I’ve been working with Sencha forms a little bit lately, especially Sencha ExtJS 4 forms and the form panel (Ext.form.Panel), and I’ve found these background/theory notes about forms to be helpful:

  • When you create a form, you’ll want to create it with an Ext.form.Panel instance. That seems obvious in retrospect, but I originally tried to create a form with an Ext.panel.Panel instance.
  • Internally, a form panel contains an instance of Ext.form.Basic, which provides all of the validation, submission, and field management required by a form.
  • You access the Ext.form.Basic instance with the getForm() method.
  • You typically submit a form by defining a handler on a Button. That code looks like this: handler: submitFormHandler, where submitFormHandler references a function you’ll write to submit the form.
  • The submit method is defined in Ext.form.Basic; this is really a shortcut to Ext.form.action.Submit. This class handles the form submission; in the simplest case, all you have to do is give it a URL where you want the data to be submitted to.
  • Ext.form.Basic has a method named getValues which gets the values from your form. (It loops through each field in your form and calls getValue on each field.)

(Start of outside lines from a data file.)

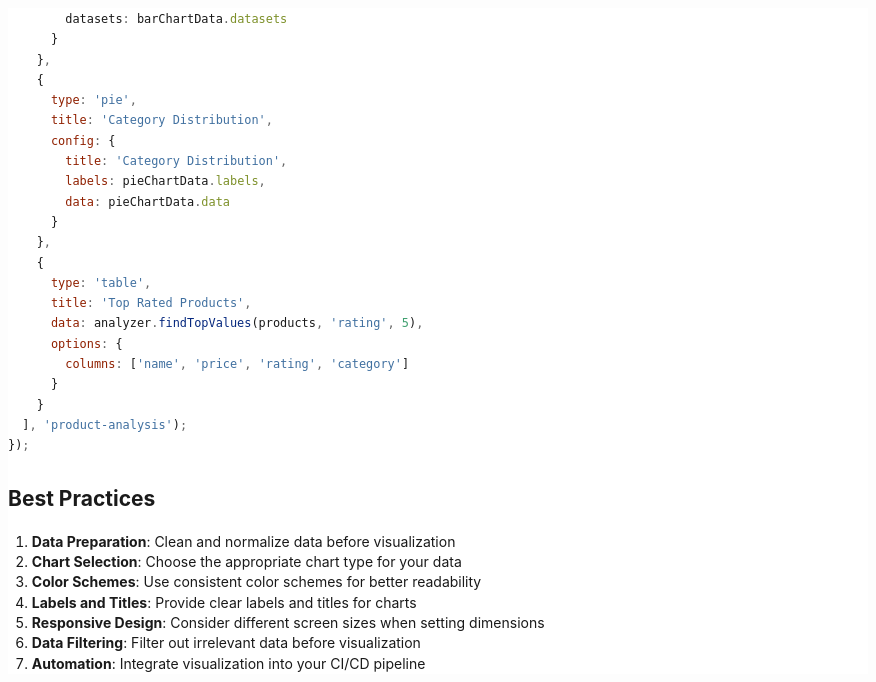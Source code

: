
 ```javascript
        datasets: barChartData.datasets
      }
    },
    {
      type: 'pie',
      title: 'Category Distribution',
      config: {
        title: 'Category Distribution',
        labels: pieChartData.labels,
        data: pieChartData.data
      }
    },
    {
      type: 'table',
      title: 'Top Rated Products',
      data: analyzer.findTopValues(products, 'rating', 5),
      options: {
        columns: ['name', 'price', 'rating', 'category']
      }
    }
  ], 'product-analysis');
});
```

## Best Practices

1. **Data Preparation**: Clean and normalize data before visualization
2. **Chart Selection**: Choose the appropriate chart type for your data
3. **Color Schemes**: Use consistent color schemes for better readability
4. **Labels and Titles**: Provide clear labels and titles for charts
5. **Responsive Design**: Consider different screen sizes when setting dimensions
6. **Data Filtering**: Filter out irrelevant data before visualization
7. **Automation**: Integrate visualization into your CI/CD pipeline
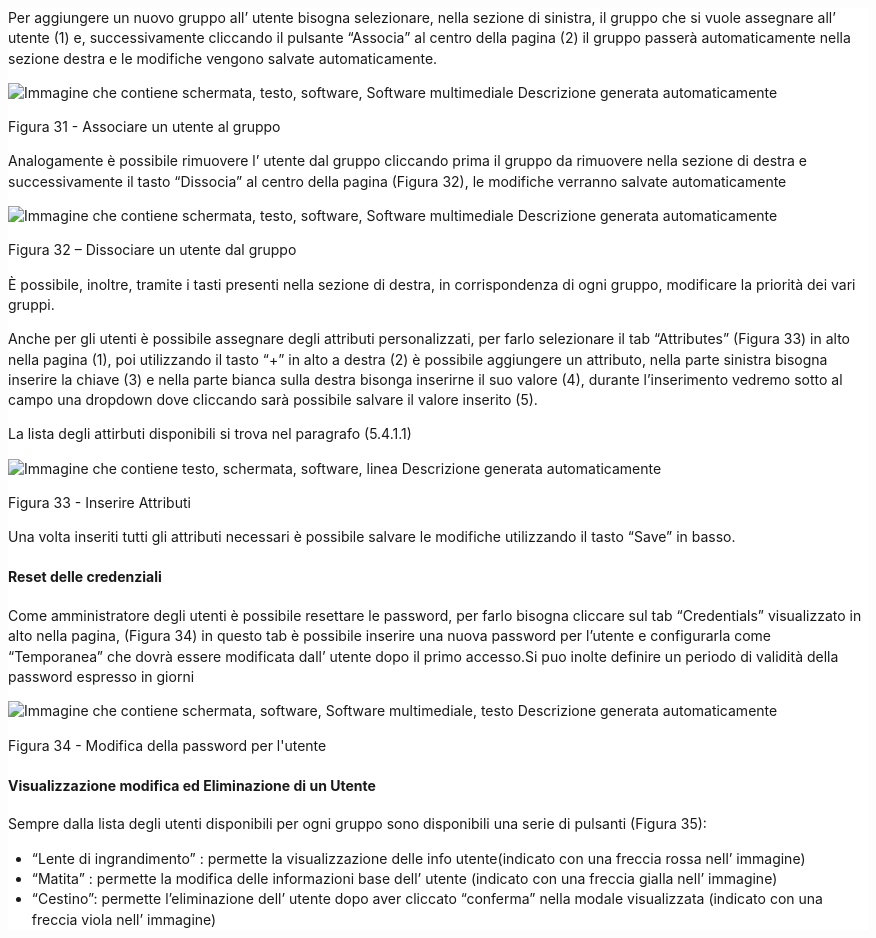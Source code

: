 Per aggiungere un nuovo gruppo all’ utente bisogna selezionare, nella sezione di sinistra, il gruppo che si vuole assegnare all’ utente (1) e, successivamente cliccando il pulsante “Associa” al centro della pagina (2) il gruppo passerà automaticamente nella sezione destra e le modifiche vengono salvate automaticamente.

![Immagine che contiene schermata, testo, software, Software multimediale Descrizione generata automaticamente](media/f6dae91ceee1aef68c1981d17f157f96.png)

Figura 31 - Associare un utente al gruppo

Analogamente è possibile rimuovere l’ utente dal gruppo cliccando prima il gruppo da rimuovere nella sezione di destra e successivamente il tasto “Dissocia” al centro della pagina (Figura 32), le modifiche verranno salvate automaticamente

![Immagine che contiene schermata, testo, software, Software multimediale Descrizione generata automaticamente](media/62c89ce776d159be256554984ce607ed.png)

Figura 32 – Dissociare un utente dal gruppo

È possibile, inoltre, tramite i tasti presenti nella sezione di destra, in corrispondenza di ogni gruppo, modificare la priorità dei vari gruppi.

Anche per gli utenti è possibile assegnare degli attributi personalizzati, per farlo selezionare il tab “Attributes” (Figura 33) in alto nella pagina (1), poi utilizzando il tasto “+” in alto a destra (2) è possibile aggiungere un attributo, nella parte sinistra bisogna inserire la chiave (3) e nella parte bianca sulla destra bisonga inserirne il suo valore (4), durante l’inserimento vedremo sotto al campo una dropdown dove cliccando sarà possibile salvare il valore inserito (5).

La lista degli attirbuti disponibili si trova nel paragrafo (5.4.1.1)

![Immagine che contiene testo, schermata, software, linea Descrizione generata automaticamente](media/2ce45559b3e877160201d1c5058e6b1d.png)

Figura 33 - Inserire Attributi

Una volta inseriti tutti gli attributi necessari è possibile salvare le modifiche utilizzando il tasto “Save” in basso.

#### Reset delle credenziali

Come amministratore degli utenti è possibile resettare le password, per farlo bisogna cliccare sul tab “Credentials” visualizzato in alto nella pagina, (Figura 34) in questo tab è possibile inserire una nuova password per l’utente e configurarla come “Temporanea” che dovrà essere modificata dall’ utente dopo il primo accesso.Si puo inolte definire un periodo di validità della password espresso in giorni

![Immagine che contiene schermata, software, Software multimediale, testo Descrizione generata automaticamente](media/e03dc00e6ce351746b26a22d7cca8e9b.png)

Figura 34 - Modifica della password per l'utente

#### Visualizzazione modifica ed Eliminazione di un Utente

Sempre dalla lista degli utenti disponibili per ogni gruppo sono disponibili una serie di pulsanti (Figura 35):

-   “Lente di ingrandimento” : permette la visualizzazione delle info utente(indicato con una freccia rossa nell’ immagine)
-   “Matita” : permette la modifica delle informazioni base dell’ utente (indicato con una freccia gialla nell’ immagine)
-   “Cestino”: permette l’eliminazione dell’ utente dopo aver cliccato “conferma” nella modale visualizzata (indicato con una freccia viola nell’ immagine)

Many of these notes come from the book, Ext JS 4 Web Application Development Cookbook, which provides a better explanation of Sencha form theory than I’ve seen anywhere else.

Important classes

As you can tell from that discussion, the following classes are important to creating Sencha forms:

Form fields

Of course form fields are also very important, and you can find those fields defined inside the Ext.form package. The most important things I can say about Sencha form fields today are:

  • Form fields extend the Ext.Component class, which lets you use them in form layouts.
  • In general, use getValue and setValue to work with form field values.

Form validations

I haven’t done much with form field validations yet, but I know those are done with VTypes.

An example form panel

The Ext.form.Panel class has the following example Sencha ExtJS form panel code. As you can see, it defines a url field, along with other form attributes:

Ext.create('Ext.form.Panel', {
    title: 'Simple Form',
    bodyPadding: 5,
    width: 350,

    // The form will submit an AJAX request to this URL when submitted
    url: 'save-form.php',

    // Fields will be arranged vertically, stretched to full width
    layout: 'anchor',
    defaults: {
        anchor: '100%'
    },

    // The fields
    defaultType: 'textfield',
    items: [{
        fieldLabel: 'First Name',
        name: 'first',
        allowBlank: false
    },{
        fieldLabel: 'Last Name',
        name: 'last',
        allowBlank: false
    }],

    // Reset and Submit buttons
    buttons: [{
        text: 'Reset',
        handler: function() {
            this.up('form').getForm().reset();
        }
    }, {
        text: 'Submit',
        formBind: true, //only enabled once the form is valid
        disabled: true,
        handler: function() {
            var form = this.up('form').getForm();
            if (form.isValid()) {
                form.submit({
                    success: function(form, action) {
                       Ext.Msg.alert('Success', action.result.msg);
                    },
                    failure: function(form, action) {
                        Ext.Msg.alert('Failed', action.result.msg);
                    }
                });
            }
        }
    }],
    renderTo: Ext.getBody()
});

Notice that a handler is defined on the form button, and it shows how to submit the form to the url.